Only a number is wanted: how many lines of the entries include the string "License"?
(Material provided)
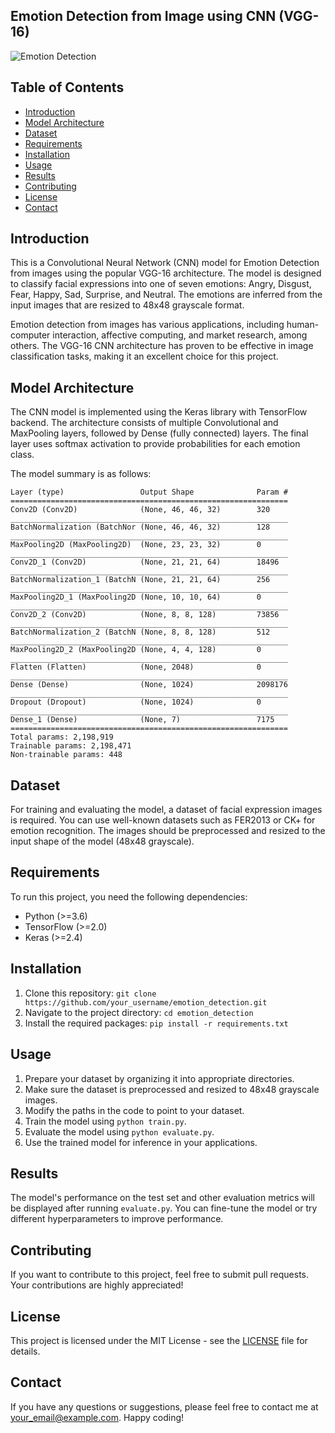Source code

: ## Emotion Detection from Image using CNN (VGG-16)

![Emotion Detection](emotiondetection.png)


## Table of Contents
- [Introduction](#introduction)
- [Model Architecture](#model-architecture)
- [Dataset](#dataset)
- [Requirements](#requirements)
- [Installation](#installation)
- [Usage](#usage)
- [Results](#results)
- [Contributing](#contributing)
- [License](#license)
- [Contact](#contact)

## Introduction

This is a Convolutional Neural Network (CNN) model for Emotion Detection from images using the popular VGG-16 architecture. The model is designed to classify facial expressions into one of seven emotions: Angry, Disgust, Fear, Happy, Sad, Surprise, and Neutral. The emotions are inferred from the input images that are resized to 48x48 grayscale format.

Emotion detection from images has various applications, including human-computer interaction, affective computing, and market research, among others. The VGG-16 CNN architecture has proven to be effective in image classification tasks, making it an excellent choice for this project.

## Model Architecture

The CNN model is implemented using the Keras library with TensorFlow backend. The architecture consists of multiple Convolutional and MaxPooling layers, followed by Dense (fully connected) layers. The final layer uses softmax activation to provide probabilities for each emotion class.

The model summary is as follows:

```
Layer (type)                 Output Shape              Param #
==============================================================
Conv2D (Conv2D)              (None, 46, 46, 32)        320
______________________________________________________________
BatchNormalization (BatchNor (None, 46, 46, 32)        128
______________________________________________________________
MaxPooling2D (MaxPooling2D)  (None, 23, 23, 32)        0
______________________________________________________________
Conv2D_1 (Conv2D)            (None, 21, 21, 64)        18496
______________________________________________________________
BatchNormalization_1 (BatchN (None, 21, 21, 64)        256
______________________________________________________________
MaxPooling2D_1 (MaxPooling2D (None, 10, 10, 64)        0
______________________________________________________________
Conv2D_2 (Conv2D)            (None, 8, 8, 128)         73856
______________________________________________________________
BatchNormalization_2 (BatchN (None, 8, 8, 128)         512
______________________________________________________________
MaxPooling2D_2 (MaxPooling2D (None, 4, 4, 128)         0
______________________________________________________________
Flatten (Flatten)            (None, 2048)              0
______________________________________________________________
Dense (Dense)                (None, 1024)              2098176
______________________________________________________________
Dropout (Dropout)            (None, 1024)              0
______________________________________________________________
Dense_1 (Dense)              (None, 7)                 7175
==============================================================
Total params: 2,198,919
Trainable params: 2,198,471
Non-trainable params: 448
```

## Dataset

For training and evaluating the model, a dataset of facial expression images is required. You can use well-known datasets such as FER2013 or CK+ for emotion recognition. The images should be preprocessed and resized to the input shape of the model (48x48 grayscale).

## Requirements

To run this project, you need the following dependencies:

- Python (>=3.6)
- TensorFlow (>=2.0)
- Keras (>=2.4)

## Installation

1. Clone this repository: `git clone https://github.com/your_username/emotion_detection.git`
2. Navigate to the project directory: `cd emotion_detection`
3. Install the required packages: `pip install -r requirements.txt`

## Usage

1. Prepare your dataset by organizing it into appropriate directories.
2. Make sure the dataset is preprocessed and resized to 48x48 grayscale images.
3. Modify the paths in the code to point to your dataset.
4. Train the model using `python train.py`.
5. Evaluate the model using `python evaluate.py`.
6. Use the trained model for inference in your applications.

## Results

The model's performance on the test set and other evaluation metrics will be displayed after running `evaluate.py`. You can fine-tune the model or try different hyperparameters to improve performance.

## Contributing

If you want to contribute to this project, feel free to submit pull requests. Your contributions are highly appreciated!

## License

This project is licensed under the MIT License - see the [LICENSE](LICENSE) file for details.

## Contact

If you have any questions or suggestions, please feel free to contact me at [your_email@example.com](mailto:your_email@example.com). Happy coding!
(End Material provided)
(Material provided)
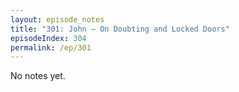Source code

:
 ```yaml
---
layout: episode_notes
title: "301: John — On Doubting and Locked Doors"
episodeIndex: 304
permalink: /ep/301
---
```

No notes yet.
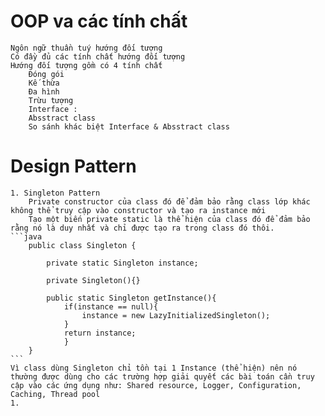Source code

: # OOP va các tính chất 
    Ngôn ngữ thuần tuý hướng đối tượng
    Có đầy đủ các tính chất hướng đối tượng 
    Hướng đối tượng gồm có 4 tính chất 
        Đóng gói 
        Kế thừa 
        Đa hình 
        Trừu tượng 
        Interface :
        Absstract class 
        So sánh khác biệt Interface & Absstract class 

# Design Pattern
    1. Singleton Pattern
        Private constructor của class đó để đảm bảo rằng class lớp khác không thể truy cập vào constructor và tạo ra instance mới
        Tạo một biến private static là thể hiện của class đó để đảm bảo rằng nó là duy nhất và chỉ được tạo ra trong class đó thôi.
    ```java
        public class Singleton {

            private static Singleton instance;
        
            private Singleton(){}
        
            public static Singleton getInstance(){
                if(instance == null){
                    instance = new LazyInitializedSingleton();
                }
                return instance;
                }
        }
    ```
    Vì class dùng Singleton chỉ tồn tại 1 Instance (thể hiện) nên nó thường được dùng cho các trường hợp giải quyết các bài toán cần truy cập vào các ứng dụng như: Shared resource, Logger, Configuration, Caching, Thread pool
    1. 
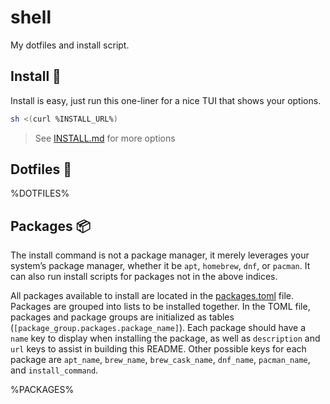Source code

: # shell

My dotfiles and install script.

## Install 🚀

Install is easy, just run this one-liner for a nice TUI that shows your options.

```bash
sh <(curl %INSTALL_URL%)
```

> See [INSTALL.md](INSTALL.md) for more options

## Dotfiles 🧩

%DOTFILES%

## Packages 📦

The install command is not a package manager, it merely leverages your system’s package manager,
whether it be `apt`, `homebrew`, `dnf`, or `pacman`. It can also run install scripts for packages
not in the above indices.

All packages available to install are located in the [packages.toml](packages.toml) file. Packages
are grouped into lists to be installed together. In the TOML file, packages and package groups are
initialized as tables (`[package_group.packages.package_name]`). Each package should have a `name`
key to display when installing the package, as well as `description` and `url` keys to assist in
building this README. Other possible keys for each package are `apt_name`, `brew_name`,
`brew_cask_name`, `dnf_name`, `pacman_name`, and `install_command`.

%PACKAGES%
(End Material provided)
◆ **Solution to this task**
3